══ Supplied data ══
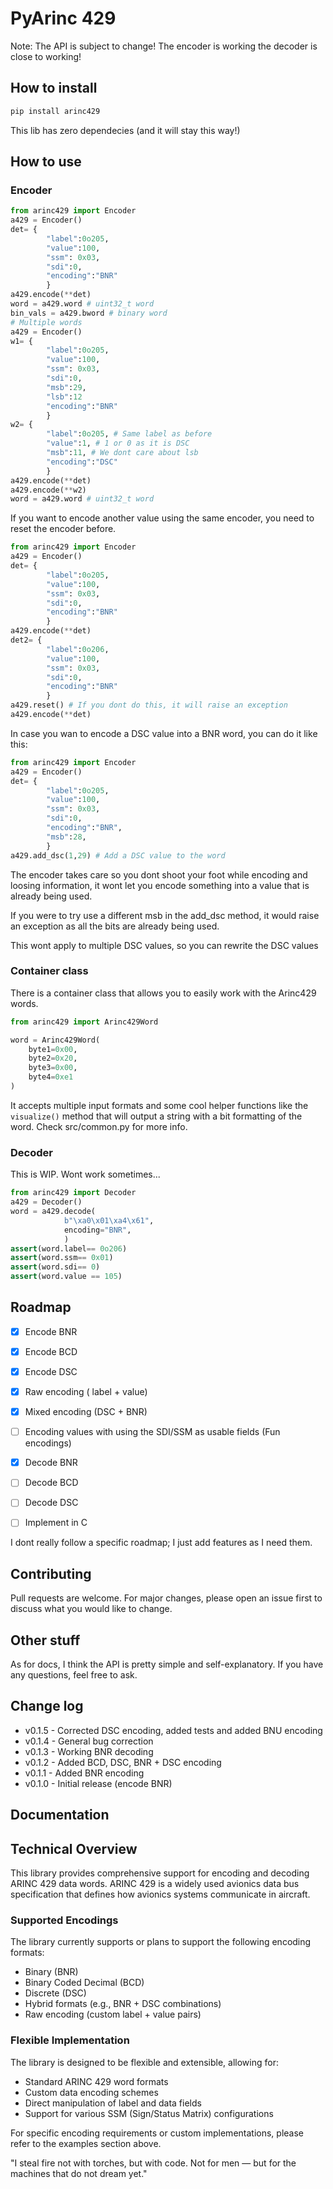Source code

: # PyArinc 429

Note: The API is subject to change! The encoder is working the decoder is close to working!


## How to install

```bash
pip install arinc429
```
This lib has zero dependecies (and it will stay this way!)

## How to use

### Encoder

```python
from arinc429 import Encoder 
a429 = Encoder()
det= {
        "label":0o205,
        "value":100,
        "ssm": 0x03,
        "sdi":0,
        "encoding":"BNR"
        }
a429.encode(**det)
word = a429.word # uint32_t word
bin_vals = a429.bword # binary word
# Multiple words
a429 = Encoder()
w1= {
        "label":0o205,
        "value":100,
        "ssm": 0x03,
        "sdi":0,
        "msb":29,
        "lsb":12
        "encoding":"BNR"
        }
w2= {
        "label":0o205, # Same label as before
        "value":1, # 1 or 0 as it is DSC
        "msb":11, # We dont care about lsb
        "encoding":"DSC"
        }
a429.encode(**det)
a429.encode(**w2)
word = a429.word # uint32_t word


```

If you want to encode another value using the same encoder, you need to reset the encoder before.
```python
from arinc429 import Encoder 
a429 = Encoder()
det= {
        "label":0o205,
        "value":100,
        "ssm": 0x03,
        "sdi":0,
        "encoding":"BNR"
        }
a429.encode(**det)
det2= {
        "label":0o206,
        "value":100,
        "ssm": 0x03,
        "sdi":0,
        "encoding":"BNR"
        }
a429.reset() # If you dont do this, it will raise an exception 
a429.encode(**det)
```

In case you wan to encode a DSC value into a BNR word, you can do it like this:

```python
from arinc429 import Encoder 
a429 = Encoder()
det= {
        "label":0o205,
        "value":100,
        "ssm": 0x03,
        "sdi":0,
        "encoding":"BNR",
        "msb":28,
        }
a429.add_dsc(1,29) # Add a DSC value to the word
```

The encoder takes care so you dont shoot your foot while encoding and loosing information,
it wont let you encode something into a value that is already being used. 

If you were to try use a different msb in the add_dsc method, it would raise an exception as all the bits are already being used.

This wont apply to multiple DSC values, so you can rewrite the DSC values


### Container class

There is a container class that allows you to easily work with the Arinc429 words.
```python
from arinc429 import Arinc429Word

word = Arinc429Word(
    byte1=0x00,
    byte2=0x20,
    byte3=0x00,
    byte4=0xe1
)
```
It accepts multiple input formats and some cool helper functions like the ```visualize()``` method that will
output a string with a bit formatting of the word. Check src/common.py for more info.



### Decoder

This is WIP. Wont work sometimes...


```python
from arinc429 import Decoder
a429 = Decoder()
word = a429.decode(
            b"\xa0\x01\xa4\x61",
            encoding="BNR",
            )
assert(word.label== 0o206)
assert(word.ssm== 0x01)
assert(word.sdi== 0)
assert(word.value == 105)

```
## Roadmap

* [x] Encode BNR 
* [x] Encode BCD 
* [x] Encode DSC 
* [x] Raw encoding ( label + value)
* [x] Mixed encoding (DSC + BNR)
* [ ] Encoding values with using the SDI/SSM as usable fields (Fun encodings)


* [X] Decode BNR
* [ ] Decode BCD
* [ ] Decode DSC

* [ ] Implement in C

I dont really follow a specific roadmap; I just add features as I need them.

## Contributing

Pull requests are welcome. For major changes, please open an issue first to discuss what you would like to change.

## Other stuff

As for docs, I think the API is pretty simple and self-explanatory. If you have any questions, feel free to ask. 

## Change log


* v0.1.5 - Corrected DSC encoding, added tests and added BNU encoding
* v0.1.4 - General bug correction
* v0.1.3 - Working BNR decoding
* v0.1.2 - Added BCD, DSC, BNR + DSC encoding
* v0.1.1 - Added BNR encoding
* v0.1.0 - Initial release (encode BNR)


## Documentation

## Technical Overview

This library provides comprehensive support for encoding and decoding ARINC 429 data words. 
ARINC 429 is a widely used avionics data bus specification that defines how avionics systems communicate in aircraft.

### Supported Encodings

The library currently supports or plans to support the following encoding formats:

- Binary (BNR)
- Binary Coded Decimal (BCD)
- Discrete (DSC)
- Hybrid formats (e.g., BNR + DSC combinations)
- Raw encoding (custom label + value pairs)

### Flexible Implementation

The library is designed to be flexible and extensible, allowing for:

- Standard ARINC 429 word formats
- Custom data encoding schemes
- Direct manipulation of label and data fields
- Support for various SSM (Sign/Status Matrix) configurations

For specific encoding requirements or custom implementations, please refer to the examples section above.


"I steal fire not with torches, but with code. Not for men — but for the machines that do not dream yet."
═══
**Exercise instructions:** If a line above holds the word "care", copy it.

**Answer to the exercise:**
        "msb":11, # We dont care about lsb
The encoder takes care so you dont shoot your foot while encoding and loosing information,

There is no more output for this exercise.